[[ Dataset entries open ]]
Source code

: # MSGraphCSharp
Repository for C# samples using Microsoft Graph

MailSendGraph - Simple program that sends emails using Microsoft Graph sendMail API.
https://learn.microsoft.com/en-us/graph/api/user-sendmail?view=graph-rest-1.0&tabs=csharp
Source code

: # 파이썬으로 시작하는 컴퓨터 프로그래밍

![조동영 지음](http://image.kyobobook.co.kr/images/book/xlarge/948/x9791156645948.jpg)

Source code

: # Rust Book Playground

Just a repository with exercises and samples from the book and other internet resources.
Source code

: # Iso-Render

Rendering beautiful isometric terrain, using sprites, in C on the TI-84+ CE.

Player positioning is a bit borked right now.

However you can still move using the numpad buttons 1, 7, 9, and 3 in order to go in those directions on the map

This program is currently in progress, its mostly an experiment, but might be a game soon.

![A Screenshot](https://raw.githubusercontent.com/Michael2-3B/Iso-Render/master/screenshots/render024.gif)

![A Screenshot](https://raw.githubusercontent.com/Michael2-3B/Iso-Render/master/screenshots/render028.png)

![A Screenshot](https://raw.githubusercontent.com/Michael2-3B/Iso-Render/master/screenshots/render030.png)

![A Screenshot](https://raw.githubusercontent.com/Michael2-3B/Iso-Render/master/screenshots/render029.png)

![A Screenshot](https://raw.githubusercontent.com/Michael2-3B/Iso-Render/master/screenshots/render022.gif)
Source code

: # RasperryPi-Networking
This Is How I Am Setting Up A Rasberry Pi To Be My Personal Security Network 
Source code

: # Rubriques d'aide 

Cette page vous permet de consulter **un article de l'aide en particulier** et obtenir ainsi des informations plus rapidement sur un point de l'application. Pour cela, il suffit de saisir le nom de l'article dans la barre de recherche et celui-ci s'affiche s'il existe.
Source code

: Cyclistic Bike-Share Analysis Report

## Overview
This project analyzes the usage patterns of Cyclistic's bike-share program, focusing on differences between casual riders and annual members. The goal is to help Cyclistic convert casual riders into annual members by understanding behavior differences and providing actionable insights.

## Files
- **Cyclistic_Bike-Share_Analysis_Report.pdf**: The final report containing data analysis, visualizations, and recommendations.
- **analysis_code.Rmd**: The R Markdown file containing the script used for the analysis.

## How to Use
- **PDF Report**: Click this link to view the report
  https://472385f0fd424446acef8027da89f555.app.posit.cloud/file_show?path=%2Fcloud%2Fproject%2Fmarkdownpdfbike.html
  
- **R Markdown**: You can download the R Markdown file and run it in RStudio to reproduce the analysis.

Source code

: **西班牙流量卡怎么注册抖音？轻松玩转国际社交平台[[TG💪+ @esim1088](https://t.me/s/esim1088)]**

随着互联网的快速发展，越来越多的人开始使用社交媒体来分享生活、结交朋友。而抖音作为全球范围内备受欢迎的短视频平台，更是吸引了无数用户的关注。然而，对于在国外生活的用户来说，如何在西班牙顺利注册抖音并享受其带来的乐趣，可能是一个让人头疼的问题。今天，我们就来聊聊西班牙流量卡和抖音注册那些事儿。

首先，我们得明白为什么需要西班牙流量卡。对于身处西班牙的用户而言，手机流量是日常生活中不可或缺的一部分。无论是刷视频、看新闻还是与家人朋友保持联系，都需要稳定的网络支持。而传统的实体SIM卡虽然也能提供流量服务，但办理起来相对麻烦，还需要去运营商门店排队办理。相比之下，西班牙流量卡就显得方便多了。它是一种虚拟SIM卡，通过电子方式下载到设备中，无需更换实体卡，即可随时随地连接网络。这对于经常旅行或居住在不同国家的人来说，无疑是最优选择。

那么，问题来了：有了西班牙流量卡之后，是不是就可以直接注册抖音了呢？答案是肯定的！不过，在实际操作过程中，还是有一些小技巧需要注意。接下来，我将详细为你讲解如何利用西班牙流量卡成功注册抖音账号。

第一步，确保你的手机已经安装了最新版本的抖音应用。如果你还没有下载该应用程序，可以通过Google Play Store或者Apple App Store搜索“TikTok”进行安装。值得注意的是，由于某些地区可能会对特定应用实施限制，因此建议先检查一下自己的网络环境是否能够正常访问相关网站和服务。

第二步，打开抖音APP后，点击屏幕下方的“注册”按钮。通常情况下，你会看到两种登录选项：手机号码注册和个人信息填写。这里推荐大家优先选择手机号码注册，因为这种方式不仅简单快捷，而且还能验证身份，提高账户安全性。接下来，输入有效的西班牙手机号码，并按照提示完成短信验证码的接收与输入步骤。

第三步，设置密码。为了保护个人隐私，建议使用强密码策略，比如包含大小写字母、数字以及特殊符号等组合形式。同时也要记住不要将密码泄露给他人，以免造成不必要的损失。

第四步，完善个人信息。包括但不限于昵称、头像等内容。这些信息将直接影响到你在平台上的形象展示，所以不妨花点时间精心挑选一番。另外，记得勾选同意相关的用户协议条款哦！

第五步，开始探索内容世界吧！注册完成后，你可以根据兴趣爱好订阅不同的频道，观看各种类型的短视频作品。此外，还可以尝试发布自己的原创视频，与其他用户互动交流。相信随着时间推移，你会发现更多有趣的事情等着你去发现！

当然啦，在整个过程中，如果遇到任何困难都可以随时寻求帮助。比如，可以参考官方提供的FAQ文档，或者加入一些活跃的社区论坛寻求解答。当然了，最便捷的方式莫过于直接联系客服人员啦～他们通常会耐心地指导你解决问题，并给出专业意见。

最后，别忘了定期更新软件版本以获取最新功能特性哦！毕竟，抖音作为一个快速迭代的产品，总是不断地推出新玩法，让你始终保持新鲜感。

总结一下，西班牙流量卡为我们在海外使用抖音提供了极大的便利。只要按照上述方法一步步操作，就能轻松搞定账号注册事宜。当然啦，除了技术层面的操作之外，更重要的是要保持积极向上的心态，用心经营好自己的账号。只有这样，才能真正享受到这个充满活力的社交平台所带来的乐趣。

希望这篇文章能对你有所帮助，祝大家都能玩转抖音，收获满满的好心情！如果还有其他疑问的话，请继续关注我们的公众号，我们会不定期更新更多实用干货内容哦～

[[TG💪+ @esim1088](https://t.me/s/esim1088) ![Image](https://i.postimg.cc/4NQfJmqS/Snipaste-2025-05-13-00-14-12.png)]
[[ Dataset entries closed ]]
**What this task involves**
Every line from the line containing "## How to Use" through the line containing "那么，问题来了：有了西班牙流" in the records above must be retyped exactly. Leave out the rest.

**Task answer**
## How to Use
- **PDF Report**: Click this link to view the report
  https://472385f0fd424446acef8027da89f555.app.posit.cloud/file_show?path=%2Fcloud%2Fproject%2Fmarkdownpdfbike.html
  
- **R Markdown**: You can download the R Markdown file and run it in RStudio to reproduce the analysis.

Source code

: **西班牙流量卡怎么注册抖音？轻松玩转国际社交平台[[TG💪+ @esim1088](https://t.me/s/esim1088)]**

随着互联网的快速发展，越来越多的人开始使用社交媒体来分享生活、结交朋友。而抖音作为全球范围内备受欢迎的短视频平台，更是吸引了无数用户的关注。然而，对于在国外生活的用户来说，如何在西班牙顺利注册抖音并享受其带来的乐趣，可能是一个让人头疼的问题。今天，我们就来聊聊西班牙流量卡和抖音注册那些事儿。

首先，我们得明白为什么需要西班牙流量卡。对于身处西班牙的用户而言，手机流量是日常生活中不可或缺的一部分。无论是刷视频、看新闻还是与家人朋友保持联系，都需要稳定的网络支持。而传统的实体SIM卡虽然也能提供流量服务，但办理起来相对麻烦，还需要去运营商门店排队办理。相比之下，西班牙流量卡就显得方便多了。它是一种虚拟SIM卡，通过电子方式下载到设备中，无需更换实体卡，即可随时随地连接网络。这对于经常旅行或居住在不同国家的人来说，无疑是最优选择。

那么，问题来了：有了西班牙流量卡之后，是不是就可以直接注册抖音了呢？答案是肯定的！不过，在实际操作过程中，还是有一些小技巧需要注意。接下来，我将详细为你讲解如何利用西班牙流量卡成功注册抖音账号。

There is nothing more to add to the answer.